[Input records — start]
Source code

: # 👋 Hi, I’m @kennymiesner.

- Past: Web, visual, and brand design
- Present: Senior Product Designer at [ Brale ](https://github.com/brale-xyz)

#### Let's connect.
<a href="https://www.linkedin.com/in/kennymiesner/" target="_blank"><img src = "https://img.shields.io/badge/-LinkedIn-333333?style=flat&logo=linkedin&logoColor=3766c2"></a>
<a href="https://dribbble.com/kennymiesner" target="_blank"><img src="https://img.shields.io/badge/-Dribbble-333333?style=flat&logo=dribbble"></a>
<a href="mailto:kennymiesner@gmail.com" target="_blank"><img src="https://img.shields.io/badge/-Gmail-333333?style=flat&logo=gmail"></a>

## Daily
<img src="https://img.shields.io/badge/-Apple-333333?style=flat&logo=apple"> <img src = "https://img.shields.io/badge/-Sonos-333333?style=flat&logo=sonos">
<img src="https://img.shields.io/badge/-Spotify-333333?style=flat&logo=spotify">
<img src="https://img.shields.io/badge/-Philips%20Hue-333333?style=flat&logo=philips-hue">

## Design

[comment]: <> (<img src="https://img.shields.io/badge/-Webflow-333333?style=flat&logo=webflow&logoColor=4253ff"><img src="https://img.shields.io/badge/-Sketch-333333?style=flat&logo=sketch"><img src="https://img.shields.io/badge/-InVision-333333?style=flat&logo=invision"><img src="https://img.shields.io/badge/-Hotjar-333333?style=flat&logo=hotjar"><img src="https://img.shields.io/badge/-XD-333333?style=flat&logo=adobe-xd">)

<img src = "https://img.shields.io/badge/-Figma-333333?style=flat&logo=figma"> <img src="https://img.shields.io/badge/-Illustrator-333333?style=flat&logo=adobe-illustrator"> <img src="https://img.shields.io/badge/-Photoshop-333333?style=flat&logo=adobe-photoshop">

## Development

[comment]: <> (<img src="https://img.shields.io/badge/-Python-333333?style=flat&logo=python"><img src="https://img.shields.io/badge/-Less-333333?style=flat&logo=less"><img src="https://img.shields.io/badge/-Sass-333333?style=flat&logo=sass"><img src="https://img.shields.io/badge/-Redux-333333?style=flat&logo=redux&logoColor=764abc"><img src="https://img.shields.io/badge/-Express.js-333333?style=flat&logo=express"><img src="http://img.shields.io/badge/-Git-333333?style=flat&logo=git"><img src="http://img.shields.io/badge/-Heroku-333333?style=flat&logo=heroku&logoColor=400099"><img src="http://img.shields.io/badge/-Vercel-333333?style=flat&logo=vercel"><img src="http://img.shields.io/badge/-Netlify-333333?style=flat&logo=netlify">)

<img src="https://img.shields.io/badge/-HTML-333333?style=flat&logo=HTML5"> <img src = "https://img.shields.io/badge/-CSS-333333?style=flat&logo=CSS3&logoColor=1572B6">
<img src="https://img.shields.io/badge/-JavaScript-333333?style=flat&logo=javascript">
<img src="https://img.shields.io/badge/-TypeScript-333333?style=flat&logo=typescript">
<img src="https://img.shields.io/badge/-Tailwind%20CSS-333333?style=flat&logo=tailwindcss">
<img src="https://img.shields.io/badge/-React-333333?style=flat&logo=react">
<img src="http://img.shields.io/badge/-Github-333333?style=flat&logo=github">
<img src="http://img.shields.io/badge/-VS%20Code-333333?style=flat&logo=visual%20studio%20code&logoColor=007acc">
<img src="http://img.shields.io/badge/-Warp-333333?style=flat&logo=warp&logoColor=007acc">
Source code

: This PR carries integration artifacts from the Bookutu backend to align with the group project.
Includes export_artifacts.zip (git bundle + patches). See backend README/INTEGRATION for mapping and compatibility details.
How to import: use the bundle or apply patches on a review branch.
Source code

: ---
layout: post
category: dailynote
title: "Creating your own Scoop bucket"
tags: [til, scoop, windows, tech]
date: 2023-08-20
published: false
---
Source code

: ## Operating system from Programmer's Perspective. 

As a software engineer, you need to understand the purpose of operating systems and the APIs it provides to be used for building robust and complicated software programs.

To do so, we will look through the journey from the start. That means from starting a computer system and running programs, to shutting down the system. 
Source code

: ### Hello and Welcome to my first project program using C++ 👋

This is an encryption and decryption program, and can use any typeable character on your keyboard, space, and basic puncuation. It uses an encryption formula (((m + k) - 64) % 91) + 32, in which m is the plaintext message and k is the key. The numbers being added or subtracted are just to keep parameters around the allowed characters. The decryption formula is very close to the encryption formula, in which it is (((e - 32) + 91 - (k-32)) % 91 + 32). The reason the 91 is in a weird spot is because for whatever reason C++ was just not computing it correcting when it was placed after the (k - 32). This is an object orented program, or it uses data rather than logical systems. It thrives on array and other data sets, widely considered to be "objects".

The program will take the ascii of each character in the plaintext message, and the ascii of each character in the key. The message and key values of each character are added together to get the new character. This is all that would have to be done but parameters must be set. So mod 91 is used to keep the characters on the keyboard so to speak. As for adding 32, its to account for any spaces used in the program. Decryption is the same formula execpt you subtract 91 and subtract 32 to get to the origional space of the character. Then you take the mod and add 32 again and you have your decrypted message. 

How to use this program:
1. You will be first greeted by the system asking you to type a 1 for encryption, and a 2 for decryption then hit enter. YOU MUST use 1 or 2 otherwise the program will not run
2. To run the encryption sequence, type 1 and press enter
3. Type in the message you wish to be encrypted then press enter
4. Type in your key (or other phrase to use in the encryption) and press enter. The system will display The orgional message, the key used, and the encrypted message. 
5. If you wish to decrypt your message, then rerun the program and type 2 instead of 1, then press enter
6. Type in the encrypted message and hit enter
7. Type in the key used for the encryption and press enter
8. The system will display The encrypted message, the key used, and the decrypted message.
[Input records — finish]
◆ Task instructions: All of the lines above should be returned exactly as written.

◆ Exercise answer:
Source code

: # 👋 Hi, I’m @kennymiesner.

- Past: Web, visual, and brand design
- Present: Senior Product Designer at [ Brale ](https://github.com/brale-xyz)

#### Let's connect.
<a href="https://www.linkedin.com/in/kennymiesner/" target="_blank"><img src = "https://img.shields.io/badge/-LinkedIn-333333?style=flat&logo=linkedin&logoColor=3766c2"></a>
<a href="https://dribbble.com/kennymiesner" target="_blank"><img src="https://img.shields.io/badge/-Dribbble-333333?style=flat&logo=dribbble"></a>
<a href="mailto:kennymiesner@gmail.com" target="_blank"><img src="https://img.shields.io/badge/-Gmail-333333?style=flat&logo=gmail"></a>

## Daily
<img src="https://img.shields.io/badge/-Apple-333333?style=flat&logo=apple"> <img src = "https://img.shields.io/badge/-Sonos-333333?style=flat&logo=sonos">
<img src="https://img.shields.io/badge/-Spotify-333333?style=flat&logo=spotify">
<img src="https://img.shields.io/badge/-Philips%20Hue-333333?style=flat&logo=philips-hue">

## Design

[comment]: <> (<img src="https://img.shields.io/badge/-Webflow-333333?style=flat&logo=webflow&logoColor=4253ff"><img src="https://img.shields.io/badge/-Sketch-333333?style=flat&logo=sketch"><img src="https://img.shields.io/badge/-InVision-333333?style=flat&logo=invision"><img src="https://img.shields.io/badge/-Hotjar-333333?style=flat&logo=hotjar"><img src="https://img.shields.io/badge/-XD-333333?style=flat&logo=adobe-xd">)

<img src = "https://img.shields.io/badge/-Figma-333333?style=flat&logo=figma"> <img src="https://img.shields.io/badge/-Illustrator-333333?style=flat&logo=adobe-illustrator"> <img src="https://img.shields.io/badge/-Photoshop-333333?style=flat&logo=adobe-photoshop">

## Development

[comment]: <> (<img src="https://img.shields.io/badge/-Python-333333?style=flat&logo=python"><img src="https://img.shields.io/badge/-Less-333333?style=flat&logo=less"><img src="https://img.shields.io/badge/-Sass-333333?style=flat&logo=sass"><img src="https://img.shields.io/badge/-Redux-333333?style=flat&logo=redux&logoColor=764abc"><img src="https://img.shields.io/badge/-Express.js-333333?style=flat&logo=express"><img src="http://img.shields.io/badge/-Git-333333?style=flat&logo=git"><img src="http://img.shields.io/badge/-Heroku-333333?style=flat&logo=heroku&logoColor=400099"><img src="http://img.shields.io/badge/-Vercel-333333?style=flat&logo=vercel"><img src="http://img.shields.io/badge/-Netlify-333333?style=flat&logo=netlify">)

<img src="https://img.shields.io/badge/-HTML-333333?style=flat&logo=HTML5"> <img src = "https://img.shields.io/badge/-CSS-333333?style=flat&logo=CSS3&logoColor=1572B6">
<img src="https://img.shields.io/badge/-JavaScript-333333?style=flat&logo=javascript">
<img src="https://img.shields.io/badge/-TypeScript-333333?style=flat&logo=typescript">
<img src="https://img.shields.io/badge/-Tailwind%20CSS-333333?style=flat&logo=tailwindcss">
<img src="https://img.shields.io/badge/-React-333333?style=flat&logo=react">
<img src="http://img.shields.io/badge/-Github-333333?style=flat&logo=github">
<img src="http://img.shields.io/badge/-VS%20Code-333333?style=flat&logo=visual%20studio%20code&logoColor=007acc">
<img src="http://img.shields.io/badge/-Warp-333333?style=flat&logo=warp&logoColor=007acc">
Source code

: This PR carries integration artifacts from the Bookutu backend to align with the group project.
Includes export_artifacts.zip (git bundle + patches). See backend README/INTEGRATION for mapping and compatibility details.
How to import: use the bundle or apply patches on a review branch.
Source code

: ---
layout: post
category: dailynote
title: "Creating your own Scoop bucket"
tags: [til, scoop, windows, tech]
date: 2023-08-20
published: false
---
Source code

: ## Operating system from Programmer's Perspective. 

As a software engineer, you need to understand the purpose of operating systems and the APIs it provides to be used for building robust and complicated software programs.

To do so, we will look through the journey from the start. That means from starting a computer system and running programs, to shutting down the system. 
Source code

: ### Hello and Welcome to my first project program using C++ 👋

This is an encryption and decryption program, and can use any typeable character on your keyboard, space, and basic puncuation. It uses an encryption formula (((m + k) - 64) % 91) + 32, in which m is the plaintext message and k is the key. The numbers being added or subtracted are just to keep parameters around the allowed characters. The decryption formula is very close to the encryption formula, in which it is (((e - 32) + 91 - (k-32)) % 91 + 32). The reason the 91 is in a weird spot is because for whatever reason C++ was just not computing it correcting when it was placed after the (k - 32). This is an object orented program, or it uses data rather than logical systems. It thrives on array and other data sets, widely considered to be "objects".

The program will take the ascii of each character in the plaintext message, and the ascii of each character in the key. The message and key values of each character are added together to get the new character. This is all that would have to be done but parameters must be set. So mod 91 is used to keep the characters on the keyboard so to speak. As for adding 32, its to account for any spaces used in the program. Decryption is the same formula execpt you subtract 91 and subtract 32 to get to the origional space of the character. Then you take the mod and add 32 again and you have your decrypted message. 

How to use this program:
1. You will be first greeted by the system asking you to type a 1 for encryption, and a 2 for decryption then hit enter. YOU MUST use 1 or 2 otherwise the program will not run
2. To run the encryption sequence, type 1 and press enter
3. Type in the message you wish to be encrypted then press enter
4. Type in your key (or other phrase to use in the encryption) and press enter. The system will display The orgional message, the key used, and the encrypted message. 
5. If you wish to decrypt your message, then rerun the program and type 2 instead of 1, then press enter
6. Type in the encrypted message and hit enter
7. Type in the key used for the encryption and press enter
8. The system will display The encrypted message, the key used, and the decrypted message.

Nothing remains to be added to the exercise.